Chicago Budget Crisis: City Has $2.7 Million In The Bank, Mayor's Slush Fund Has $1.2 Billion

GOING FOR BROKE: City's Bank Account Is Nearly Empty

UPDATE:

Chicago's budget director told aldermen that the city will face a $655 million budget shortfall in the coming year, according to a new Sun-Times article published Friday.

Eugene Munin informed the City Council of the grim news in closed-door sessions, and suggested that the situation could be even worse than expected thanks to a Supreme Court ruling that cited discrimination against black applicants to the Chicago Fire Department. That ruling could require the CFD to hire 120 black firemen, and pay claims to nearly 6,000 more.

In the article, Ald. Pat O'Connor (40th) suggested the dissolution of tax-increment financing districts to help solve the city's budget crisis, describing the $1.2 billion in funds held in TIFs as "under-utilized and not designated for specific projects.”

***

The city of Chicago, like so many other local governments across the country, is facing a serious budget shortfall. And to make matters worse, it doesn't have a whole lot in the bank.

In fact, while a slush fund created by tax dollars and controlled by the mayor is sitting on a bountiful $1.2 billion, the city itself ended 2009 with only $2.3 million in the bank, according to a report in the Chicago Sun-Times.

Astonishingly, as the Sun-Times points out, that was a marked improvement over 2008, when the city ended the year with only $200,000 in the bank. That's hardly a drop in the bucket compared with the city's overall annual budget of $6.1 billion.

A wealth of city data (about the only wealth to be found) came to light as the accounting firm Deloitte & Touche finished its year-end audit of Chicago. Some of it was financial -- $16.9 billion in long-term debt, a 14 percent drop in concessions revenue at O'Hare -- but the audit also tracked basic municipal data.

The Sun-Times describes a few examples:

The number of "physical arrests" by Chicago Police continued their steady decline -- from 227,576 in 2006 and 196,621 in 2008 to 181,254 last year.

The downward trend coincides with a hiring slowdown that has left the Police Department more than 2,000 officers-a-day below authorized strength. It also coincides with allegations of "de-policing," a condition that exists when police officers "stop doing their jobs" because they're afraid nobody has their back.

...

The audits also show that daily refuse collections have also dropped -- from 4,451 tons in 2006 to 3,974 and 4,240 in 2008 to 3,974 in 2009.

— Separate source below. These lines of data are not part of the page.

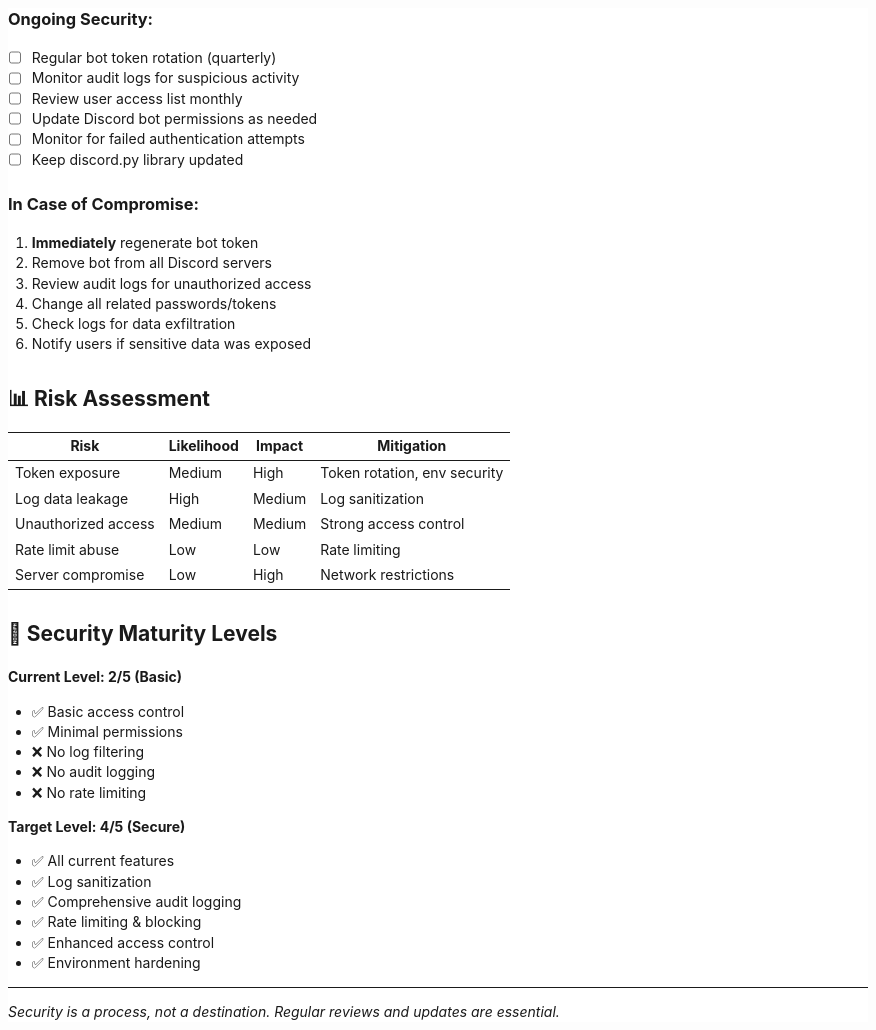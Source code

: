 ### Ongoing Security:
- [ ] Regular bot token rotation (quarterly)
- [ ] Monitor audit logs for suspicious activity
- [ ] Review user access list monthly
- [ ] Update Discord bot permissions as needed
- [ ] Monitor for failed authentication attempts
- [ ] Keep discord.py library updated

### In Case of Compromise:
1. **Immediately** regenerate bot token
2. Remove bot from all Discord servers
3. Review audit logs for unauthorized access
4. Change all related passwords/tokens
5. Check logs for data exfiltration
6. Notify users if sensitive data was exposed

## 📊 Risk Assessment

| Risk | Likelihood | Impact | Mitigation |
|------|------------|---------|------------|
| Token exposure | Medium | High | Token rotation, env security |
| Log data leakage | High | Medium | Log sanitization |
| Unauthorized access | Medium | Medium | Strong access control |
| Rate limit abuse | Low | Low | Rate limiting |
| Server compromise | Low | High | Network restrictions |

## 🎯 Security Maturity Levels

**Current Level: 2/5 (Basic)**
- ✅ Basic access control
- ✅ Minimal permissions
- ❌ No log filtering
- ❌ No audit logging
- ❌ No rate limiting

**Target Level: 4/5 (Secure)**
- ✅ All current features
- ✅ Log sanitization
- ✅ Comprehensive audit logging
- ✅ Rate limiting & blocking
- ✅ Enhanced access control
- ✅ Environment hardening

---

*Security is a process, not a destination. Regular reviews and updates are essential.*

But perhaps the most stunning figure came near the end of the paper's story. While the city grapples with chilling budget deficits, borrowing billions and looting the 75-year parking meter windfall for cash, one enormous sum of tax revenues is tucked away in discretionary funds controlled by the mayor.

Tax-increment financing districts, or TIFs, are areas where the property tax payments are frozen for up to 24 years. If property values increase, the money that property owners would have paid in higher taxes is instead siphoned off by the TIF, and held in a fund controlled by the Mayor's office.

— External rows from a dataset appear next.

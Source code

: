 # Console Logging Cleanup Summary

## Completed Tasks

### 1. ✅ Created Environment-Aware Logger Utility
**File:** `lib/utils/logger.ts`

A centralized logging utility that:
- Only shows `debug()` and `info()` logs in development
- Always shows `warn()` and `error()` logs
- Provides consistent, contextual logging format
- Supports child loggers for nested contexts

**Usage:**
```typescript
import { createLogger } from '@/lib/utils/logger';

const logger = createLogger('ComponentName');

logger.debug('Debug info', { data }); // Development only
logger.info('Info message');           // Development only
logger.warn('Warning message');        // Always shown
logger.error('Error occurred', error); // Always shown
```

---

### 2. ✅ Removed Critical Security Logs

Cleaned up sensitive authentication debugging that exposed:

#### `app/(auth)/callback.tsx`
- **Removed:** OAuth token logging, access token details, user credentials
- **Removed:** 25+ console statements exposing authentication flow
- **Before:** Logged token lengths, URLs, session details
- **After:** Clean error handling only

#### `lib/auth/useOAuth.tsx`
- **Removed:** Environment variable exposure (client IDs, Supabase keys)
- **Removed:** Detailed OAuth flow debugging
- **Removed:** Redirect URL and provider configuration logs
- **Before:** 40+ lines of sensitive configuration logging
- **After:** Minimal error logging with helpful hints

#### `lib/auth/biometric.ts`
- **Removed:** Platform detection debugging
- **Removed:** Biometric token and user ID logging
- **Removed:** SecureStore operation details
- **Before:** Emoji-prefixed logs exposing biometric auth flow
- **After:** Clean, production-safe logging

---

Mayor Daley has described TIFs as his favored tool for economic development. But what Mick Dumke and Ben Joravsky at the Chicago Reader called the city's "shadow budget" is currently holding $1.2 billion in money that would otherwise be city revenue.

That money could have helped hire more police, or staved off some of the massive layoffs at the Chicago Public Schools. It could have helped prevent the city from borrowing as much as it has -- nearly $6,000 per resident of Chicago -- or from dipping into a parking-meter fund that was meant to last 75 years and is now (not two years in) nearly empty.

Instead, it remains squirreled away for Daley-approved development projects, of which by far the most take place in downtown wards. Few wards in the South Side see significant TIF dollars.

Meanwhile, the city's actual bank account remains perilously low. The Sun-Times quotes Civic Federation President Laurence Msall as saying that a city the size of Chicago should have $200 million in cash reserves at minimum.

That's almost 75 times the amount it had at the end of 2009.